====== Record excerpts
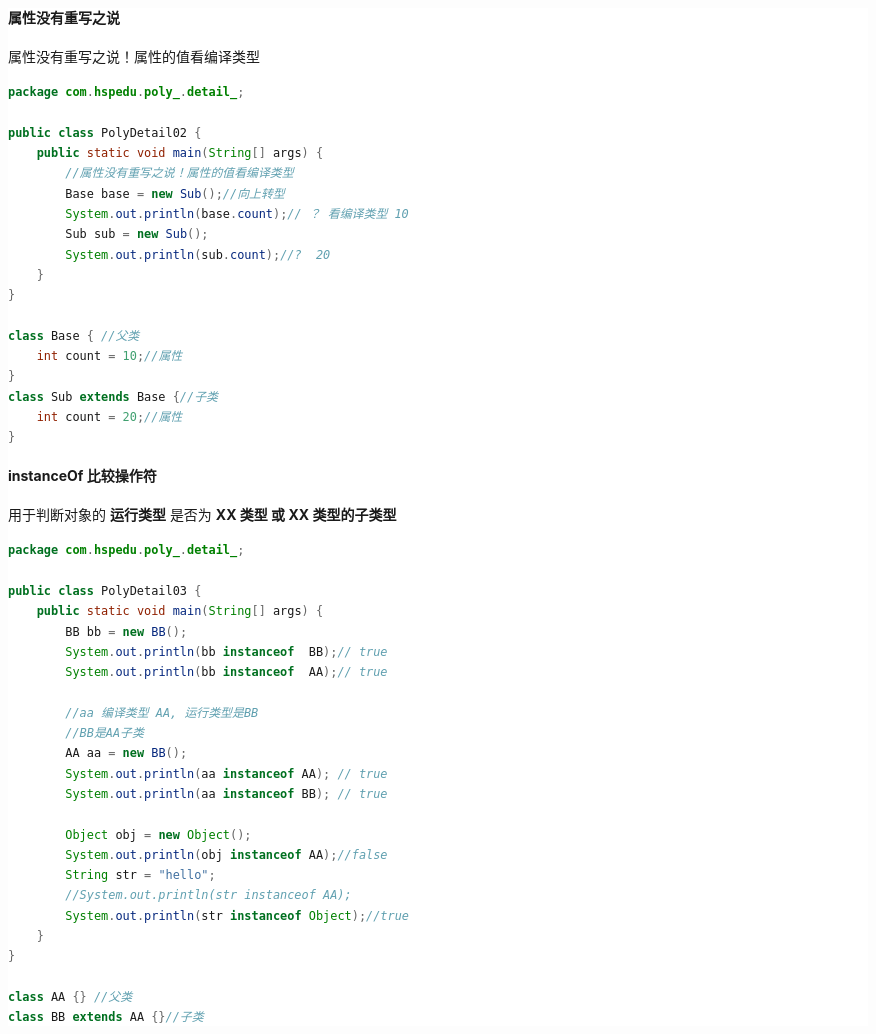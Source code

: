 #### 属性没有重写之说

属性没有重写之说！属性的值看编译类型

```java
package com.hspedu.poly_.detail_;

public class PolyDetail02 {
    public static void main(String[] args) {
        //属性没有重写之说！属性的值看编译类型
        Base base = new Sub();//向上转型
        System.out.println(base.count);// ？ 看编译类型 10
        Sub sub = new Sub();
        System.out.println(sub.count);//?  20
    }
}

class Base { //父类
    int count = 10;//属性
}
class Sub extends Base {//子类
    int count = 20;//属性
}
```

#### instanceOf 比较操作符

用于判断对象的 **运行类型** 是否为 **XX 类型 或 XX 类型的子类型**

```java
package com.hspedu.poly_.detail_;

public class PolyDetail03 {
    public static void main(String[] args) {
        BB bb = new BB();
        System.out.println(bb instanceof  BB);// true
        System.out.println(bb instanceof  AA);// true

        //aa 编译类型 AA, 运行类型是BB
        //BB是AA子类
        AA aa = new BB();
        System.out.println(aa instanceof AA); // true
        System.out.println(aa instanceof BB); // true

        Object obj = new Object();
        System.out.println(obj instanceof AA);//false
        String str = "hello";
        //System.out.println(str instanceof AA);
        System.out.println(str instanceof Object);//true
    }
}

class AA {} //父类
class BB extends AA {}//子类
```
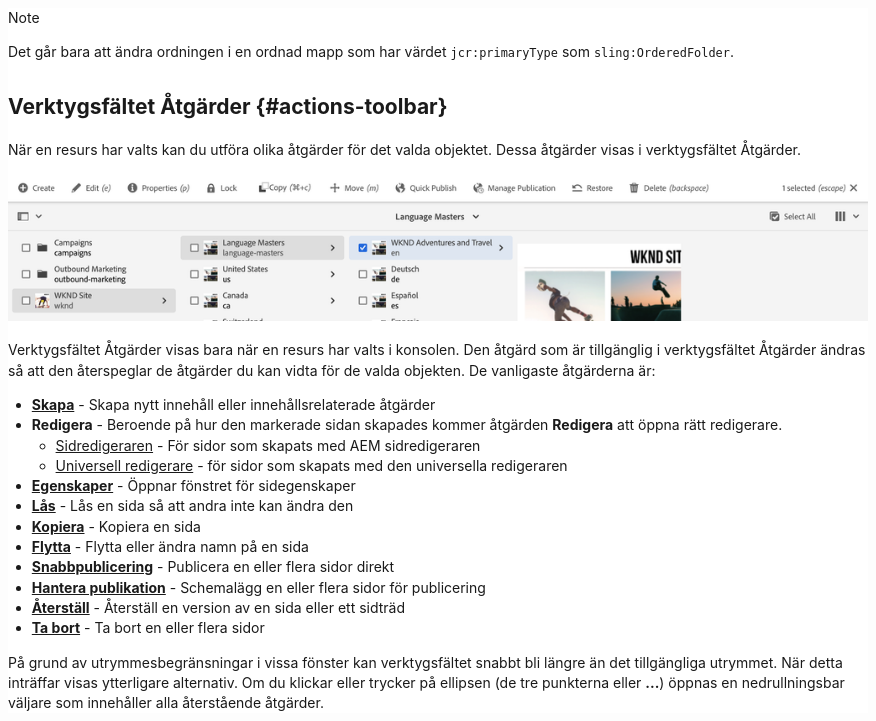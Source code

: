 >[!NOTE]
>
>Det går bara att ändra ordningen i en ordnad mapp som har värdet `jcr:primaryType` som `sling:OrderedFolder`.

## Verktygsfältet Åtgärder {#actions-toolbar}

När en resurs har valts kan du utföra olika åtgärder för det valda objektet. Dessa åtgärder visas i verktygsfältet Åtgärder.

![Verktygsfältet Åtgärder](assets/introduction-actions-toolbar.png)

Verktygsfältet Åtgärder visas bara när en resurs har valts i konsolen. Den åtgärd som är tillgänglig i verktygsfältet Åtgärder ändras så att den återspeglar de åtgärder du kan vidta för de valda objekten. De vanligaste åtgärderna är:

* [**Skapa**](#create-action) - Skapa nytt innehåll eller innehållsrelaterade åtgärder
* **Redigera** - Beroende på hur den markerade sidan skapades kommer åtgärden **Redigera** att öppna rätt redigerare.
   * [Sidredigeraren](/help/sites-cloud/authoring/page-editor/introduction.md) - För sidor som skapats med AEM sidredigeraren
   * [Universell redigerare](/help/sites-cloud/authoring/universal-editor/authoring.md) - för sidor som skapats med den universella redigeraren
* [**Egenskaper**](/help/sites-cloud/authoring/sites-console/edit-page-properties.md) - Öppnar fönstret för sidegenskaper
* [**Lås**](/help/sites-cloud/authoring/sites-console/managing-pages.md#locking-a-page) - Lås en sida så att andra inte kan ändra den
* [**Kopiera**](/help/sites-cloud/authoring/sites-console/managing-pages.md#copying-and-pasting-a-page) - Kopiera en sida
* [**Flytta**](/help/sites-cloud/authoring/sites-console/managing-pages.md#moving-or-renaming-a-page) - Flytta eller ändra namn på en sida
* [**Snabbpublicering**](/help/sites-cloud/authoring/sites-console/publishing-pages.md#quick-publish) - Publicera en eller flera sidor direkt
* [**Hantera publikation**](/help/sites-cloud/authoring/sites-console/publishing-pages.md#manage-publication) - Schemalägg en eller flera sidor för publicering
* [**Återställ**](/help/sites-cloud/authoring/sites-console/page-versions.md#restore-version) - Återställ en version av en sida eller ett sidträd
* [**Ta bort**](/help/sites-cloud/authoring/sites-console/managing-pages.md#deleting-a-page) - Ta bort en eller flera sidor

På grund av utrymmesbegränsningar i vissa fönster kan verktygsfältet snabbt bli längre än det tillgängliga utrymmet. När detta inträffar visas ytterligare alternativ. Om du klickar eller trycker på ellipsen (de tre punkterna eller **...**) öppnas en nedrullningsbar väljare som innehåller alla återstående åtgärder.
============
What is required:
From the records above, transcribe without alteration every line from the one with "den universella redigeraren" to the one with "Kopiera en sida", inclusive.

Written answer:
   * [Universell redigerare](/help/sites-cloud/authoring/universal-editor/authoring.md) - för sidor som skapats med den universella redigeraren
* [**Egenskaper**](/help/sites-cloud/authoring/sites-console/edit-page-properties.md) - Öppnar fönstret för sidegenskaper
* [**Lås**](/help/sites-cloud/authoring/sites-console/managing-pages.md#locking-a-page) - Lås en sida så att andra inte kan ändra den
* [**Kopiera**](/help/sites-cloud/authoring/sites-console/managing-pages.md#copying-and-pasting-a-page) - Kopiera en sida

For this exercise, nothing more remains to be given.